* [WORKING DATA]

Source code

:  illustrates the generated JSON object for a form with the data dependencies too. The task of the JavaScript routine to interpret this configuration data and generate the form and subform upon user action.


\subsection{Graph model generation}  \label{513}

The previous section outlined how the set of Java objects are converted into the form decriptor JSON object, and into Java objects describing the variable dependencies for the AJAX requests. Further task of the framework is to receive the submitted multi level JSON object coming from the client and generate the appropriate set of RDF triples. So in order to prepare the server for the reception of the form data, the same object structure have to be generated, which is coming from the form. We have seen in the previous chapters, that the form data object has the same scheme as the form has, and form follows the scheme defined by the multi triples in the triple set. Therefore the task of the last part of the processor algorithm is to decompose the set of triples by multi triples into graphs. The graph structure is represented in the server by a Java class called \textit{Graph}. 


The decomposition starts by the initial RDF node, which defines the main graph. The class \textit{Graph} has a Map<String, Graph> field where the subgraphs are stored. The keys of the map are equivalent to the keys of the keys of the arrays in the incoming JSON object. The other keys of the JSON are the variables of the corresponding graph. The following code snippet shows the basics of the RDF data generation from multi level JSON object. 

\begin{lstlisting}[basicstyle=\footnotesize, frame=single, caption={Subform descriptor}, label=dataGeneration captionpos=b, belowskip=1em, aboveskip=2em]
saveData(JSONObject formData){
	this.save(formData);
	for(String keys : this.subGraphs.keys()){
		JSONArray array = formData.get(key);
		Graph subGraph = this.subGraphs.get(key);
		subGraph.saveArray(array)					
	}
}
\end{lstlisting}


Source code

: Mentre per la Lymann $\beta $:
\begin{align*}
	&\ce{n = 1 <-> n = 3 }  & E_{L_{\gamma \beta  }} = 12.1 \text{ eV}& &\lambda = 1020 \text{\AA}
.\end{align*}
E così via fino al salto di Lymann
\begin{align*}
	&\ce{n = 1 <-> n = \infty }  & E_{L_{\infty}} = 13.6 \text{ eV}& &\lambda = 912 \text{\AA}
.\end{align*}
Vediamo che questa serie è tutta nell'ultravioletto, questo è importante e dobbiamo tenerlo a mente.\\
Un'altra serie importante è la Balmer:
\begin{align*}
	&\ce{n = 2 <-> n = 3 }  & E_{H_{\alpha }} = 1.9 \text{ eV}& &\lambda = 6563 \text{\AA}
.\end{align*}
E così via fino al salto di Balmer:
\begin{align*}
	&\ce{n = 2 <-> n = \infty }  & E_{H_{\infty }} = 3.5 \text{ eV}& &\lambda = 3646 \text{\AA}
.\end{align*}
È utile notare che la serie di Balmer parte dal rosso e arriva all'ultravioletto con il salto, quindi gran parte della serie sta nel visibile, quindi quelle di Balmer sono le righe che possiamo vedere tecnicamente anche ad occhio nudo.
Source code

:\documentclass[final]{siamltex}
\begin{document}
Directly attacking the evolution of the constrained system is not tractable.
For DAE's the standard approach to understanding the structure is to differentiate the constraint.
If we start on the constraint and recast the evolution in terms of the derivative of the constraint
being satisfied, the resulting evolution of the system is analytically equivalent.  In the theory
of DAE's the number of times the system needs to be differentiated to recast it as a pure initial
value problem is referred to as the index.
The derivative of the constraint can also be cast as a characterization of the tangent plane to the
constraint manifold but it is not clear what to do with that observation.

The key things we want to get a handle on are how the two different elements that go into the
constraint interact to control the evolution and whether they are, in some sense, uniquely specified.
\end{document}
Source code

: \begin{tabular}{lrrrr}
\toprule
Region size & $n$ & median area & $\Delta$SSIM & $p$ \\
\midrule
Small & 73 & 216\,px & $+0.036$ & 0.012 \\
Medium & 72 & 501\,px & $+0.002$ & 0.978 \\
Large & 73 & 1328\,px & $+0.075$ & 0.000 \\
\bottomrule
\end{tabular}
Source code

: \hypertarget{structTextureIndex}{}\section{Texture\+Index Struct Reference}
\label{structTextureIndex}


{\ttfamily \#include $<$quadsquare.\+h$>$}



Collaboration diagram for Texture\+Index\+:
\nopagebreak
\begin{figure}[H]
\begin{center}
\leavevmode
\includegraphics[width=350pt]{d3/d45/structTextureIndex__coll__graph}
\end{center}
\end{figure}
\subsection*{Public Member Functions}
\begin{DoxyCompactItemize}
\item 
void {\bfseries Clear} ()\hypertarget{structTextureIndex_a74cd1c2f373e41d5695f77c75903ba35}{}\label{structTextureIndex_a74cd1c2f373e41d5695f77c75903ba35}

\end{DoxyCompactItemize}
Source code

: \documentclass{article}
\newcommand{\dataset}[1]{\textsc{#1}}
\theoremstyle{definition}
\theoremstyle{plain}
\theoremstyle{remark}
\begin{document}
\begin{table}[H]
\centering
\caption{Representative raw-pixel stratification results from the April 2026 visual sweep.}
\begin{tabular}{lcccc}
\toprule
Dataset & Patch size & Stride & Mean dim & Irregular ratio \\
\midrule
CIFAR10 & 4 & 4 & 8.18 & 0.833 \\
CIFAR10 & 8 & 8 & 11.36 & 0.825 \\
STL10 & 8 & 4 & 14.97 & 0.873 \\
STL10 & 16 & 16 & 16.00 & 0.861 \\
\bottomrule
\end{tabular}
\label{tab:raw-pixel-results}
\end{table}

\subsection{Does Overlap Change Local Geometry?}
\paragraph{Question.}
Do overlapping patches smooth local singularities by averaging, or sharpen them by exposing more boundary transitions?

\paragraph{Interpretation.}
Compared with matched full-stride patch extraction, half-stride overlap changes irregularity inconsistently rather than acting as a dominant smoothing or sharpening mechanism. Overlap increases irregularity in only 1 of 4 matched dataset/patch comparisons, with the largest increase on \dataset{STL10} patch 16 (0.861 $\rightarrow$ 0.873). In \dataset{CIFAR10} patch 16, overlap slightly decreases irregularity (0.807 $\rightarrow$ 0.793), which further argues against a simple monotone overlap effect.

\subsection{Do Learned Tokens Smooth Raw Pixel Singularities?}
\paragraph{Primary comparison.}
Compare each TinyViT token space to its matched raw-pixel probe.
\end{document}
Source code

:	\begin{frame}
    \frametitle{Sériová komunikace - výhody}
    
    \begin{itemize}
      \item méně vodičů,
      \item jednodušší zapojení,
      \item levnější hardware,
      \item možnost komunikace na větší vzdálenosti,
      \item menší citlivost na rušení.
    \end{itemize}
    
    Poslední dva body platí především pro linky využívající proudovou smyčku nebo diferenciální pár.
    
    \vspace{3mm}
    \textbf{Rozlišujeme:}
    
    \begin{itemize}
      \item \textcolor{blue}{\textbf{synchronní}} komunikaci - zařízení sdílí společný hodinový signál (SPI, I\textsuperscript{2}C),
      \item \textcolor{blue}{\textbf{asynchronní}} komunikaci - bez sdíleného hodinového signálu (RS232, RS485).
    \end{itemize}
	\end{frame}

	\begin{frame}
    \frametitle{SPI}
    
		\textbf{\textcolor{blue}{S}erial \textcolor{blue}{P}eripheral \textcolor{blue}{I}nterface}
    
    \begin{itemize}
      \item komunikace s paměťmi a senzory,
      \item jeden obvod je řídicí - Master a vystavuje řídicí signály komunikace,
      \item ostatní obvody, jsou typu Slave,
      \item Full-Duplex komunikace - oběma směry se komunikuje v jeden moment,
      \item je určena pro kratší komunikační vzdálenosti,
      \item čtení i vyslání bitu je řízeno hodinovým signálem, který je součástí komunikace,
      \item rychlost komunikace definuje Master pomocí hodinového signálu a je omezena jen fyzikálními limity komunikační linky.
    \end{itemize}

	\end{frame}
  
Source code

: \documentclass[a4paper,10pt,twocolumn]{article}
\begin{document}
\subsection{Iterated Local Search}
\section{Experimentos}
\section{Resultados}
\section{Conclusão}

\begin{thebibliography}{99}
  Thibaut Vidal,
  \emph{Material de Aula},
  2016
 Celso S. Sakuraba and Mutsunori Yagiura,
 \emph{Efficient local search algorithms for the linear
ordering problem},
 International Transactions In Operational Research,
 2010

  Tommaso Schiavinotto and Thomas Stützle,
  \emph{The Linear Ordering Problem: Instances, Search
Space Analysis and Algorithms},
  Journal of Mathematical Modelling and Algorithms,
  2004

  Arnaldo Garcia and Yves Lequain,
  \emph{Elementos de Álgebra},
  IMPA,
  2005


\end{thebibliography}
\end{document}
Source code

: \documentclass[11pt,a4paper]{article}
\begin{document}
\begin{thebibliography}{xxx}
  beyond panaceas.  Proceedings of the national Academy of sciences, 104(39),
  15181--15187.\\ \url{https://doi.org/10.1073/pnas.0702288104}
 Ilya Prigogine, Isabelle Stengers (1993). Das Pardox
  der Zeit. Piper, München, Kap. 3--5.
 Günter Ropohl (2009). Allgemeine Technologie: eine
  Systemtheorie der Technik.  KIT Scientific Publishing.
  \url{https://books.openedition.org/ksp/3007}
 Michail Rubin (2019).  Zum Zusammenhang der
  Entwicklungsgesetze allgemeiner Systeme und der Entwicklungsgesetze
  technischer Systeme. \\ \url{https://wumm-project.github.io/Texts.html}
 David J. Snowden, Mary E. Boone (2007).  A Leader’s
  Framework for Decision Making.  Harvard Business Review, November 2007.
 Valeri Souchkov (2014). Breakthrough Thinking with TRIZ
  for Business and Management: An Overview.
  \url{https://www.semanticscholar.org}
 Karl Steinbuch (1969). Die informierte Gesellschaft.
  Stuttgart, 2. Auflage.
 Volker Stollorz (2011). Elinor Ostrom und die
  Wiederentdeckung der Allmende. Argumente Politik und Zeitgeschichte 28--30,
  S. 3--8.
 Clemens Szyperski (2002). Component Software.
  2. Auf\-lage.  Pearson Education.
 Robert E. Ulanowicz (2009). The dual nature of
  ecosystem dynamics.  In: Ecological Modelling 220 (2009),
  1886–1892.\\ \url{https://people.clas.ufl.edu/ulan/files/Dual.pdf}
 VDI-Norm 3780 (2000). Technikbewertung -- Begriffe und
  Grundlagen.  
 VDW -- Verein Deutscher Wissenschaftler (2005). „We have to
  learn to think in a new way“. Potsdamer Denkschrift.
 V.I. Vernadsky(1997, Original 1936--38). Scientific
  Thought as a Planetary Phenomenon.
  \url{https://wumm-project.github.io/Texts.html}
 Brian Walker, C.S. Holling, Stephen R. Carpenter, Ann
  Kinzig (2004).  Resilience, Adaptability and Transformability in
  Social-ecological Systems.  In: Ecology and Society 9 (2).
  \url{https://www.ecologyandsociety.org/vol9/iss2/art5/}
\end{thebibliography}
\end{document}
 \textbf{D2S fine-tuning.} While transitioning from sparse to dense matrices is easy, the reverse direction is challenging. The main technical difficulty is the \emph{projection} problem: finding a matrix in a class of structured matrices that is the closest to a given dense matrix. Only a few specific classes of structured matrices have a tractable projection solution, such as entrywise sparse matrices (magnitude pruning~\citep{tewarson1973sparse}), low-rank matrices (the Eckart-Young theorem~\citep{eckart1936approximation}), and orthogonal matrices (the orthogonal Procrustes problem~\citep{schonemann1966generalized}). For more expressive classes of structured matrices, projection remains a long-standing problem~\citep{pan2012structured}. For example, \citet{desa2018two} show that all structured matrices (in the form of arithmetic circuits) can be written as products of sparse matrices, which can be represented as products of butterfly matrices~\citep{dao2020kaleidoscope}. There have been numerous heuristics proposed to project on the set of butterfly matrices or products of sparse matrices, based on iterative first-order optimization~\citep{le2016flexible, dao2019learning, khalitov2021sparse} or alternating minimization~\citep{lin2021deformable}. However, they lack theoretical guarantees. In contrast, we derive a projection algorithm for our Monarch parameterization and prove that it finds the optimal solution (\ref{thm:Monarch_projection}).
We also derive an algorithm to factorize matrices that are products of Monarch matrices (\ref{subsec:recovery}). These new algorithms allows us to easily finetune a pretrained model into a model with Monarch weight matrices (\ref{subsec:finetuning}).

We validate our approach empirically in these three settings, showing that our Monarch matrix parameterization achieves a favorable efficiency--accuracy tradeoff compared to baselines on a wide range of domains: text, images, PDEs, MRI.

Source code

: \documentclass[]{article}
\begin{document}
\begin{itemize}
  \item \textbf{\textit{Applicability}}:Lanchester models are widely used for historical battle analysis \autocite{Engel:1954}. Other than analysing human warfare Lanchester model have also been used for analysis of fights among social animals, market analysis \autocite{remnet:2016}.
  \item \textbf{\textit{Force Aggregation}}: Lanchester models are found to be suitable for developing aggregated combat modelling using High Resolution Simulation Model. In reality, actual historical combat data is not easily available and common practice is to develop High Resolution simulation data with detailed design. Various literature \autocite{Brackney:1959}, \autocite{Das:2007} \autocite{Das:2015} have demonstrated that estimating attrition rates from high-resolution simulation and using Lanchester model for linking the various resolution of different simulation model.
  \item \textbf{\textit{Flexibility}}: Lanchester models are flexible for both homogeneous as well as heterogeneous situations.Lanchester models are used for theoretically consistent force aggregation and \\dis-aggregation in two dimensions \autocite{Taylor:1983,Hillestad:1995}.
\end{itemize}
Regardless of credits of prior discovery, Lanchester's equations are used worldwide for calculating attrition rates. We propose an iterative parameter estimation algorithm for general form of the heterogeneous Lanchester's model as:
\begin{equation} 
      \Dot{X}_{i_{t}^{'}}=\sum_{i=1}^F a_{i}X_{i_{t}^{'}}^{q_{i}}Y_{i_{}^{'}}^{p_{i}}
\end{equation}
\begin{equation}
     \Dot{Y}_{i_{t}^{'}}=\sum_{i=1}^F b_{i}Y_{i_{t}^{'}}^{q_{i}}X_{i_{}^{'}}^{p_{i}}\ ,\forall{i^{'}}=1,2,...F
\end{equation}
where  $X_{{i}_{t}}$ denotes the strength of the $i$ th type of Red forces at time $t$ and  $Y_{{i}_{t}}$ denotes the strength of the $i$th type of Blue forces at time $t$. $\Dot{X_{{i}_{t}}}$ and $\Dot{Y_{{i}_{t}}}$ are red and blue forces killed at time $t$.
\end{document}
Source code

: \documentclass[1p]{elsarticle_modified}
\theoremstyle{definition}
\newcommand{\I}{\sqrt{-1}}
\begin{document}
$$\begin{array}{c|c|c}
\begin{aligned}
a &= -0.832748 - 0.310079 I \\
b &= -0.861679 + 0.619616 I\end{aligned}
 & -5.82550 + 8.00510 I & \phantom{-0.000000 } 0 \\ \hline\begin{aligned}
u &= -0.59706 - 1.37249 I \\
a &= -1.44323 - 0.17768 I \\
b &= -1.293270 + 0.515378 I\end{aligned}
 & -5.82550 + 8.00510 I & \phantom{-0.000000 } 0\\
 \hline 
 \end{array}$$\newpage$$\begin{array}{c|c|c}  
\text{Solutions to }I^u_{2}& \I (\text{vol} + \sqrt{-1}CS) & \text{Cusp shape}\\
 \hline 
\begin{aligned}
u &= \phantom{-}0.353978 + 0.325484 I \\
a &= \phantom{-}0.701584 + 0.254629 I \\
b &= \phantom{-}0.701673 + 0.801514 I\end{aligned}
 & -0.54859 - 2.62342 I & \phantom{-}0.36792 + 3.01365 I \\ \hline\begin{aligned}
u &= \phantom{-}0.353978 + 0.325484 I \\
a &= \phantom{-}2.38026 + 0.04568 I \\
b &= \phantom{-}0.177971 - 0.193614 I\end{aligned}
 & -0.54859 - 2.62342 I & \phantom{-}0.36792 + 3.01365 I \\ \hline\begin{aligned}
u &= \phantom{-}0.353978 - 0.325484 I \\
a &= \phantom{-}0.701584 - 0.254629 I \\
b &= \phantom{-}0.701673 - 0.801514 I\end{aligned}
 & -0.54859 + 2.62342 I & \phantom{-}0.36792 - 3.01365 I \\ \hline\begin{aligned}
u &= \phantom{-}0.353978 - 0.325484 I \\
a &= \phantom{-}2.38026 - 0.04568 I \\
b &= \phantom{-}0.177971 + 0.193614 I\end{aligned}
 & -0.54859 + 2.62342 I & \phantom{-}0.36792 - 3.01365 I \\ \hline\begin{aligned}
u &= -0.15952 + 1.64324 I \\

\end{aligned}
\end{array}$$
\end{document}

* [EXERCISE AIM] Go through the listing above and copy each line that contains "infty".

* [TASK SOLUTION]
	&\ce{n = 1 <-> n = \infty }  & E_{L_{\infty}} = 13.6 \text{ eV}& &\lambda = 912 \text{\AA}
	&\ce{n = 2 <-> n = \infty }  & E_{H_{\infty }} = 3.5 \text{ eV}& &\lambda = 3646 \text{\AA}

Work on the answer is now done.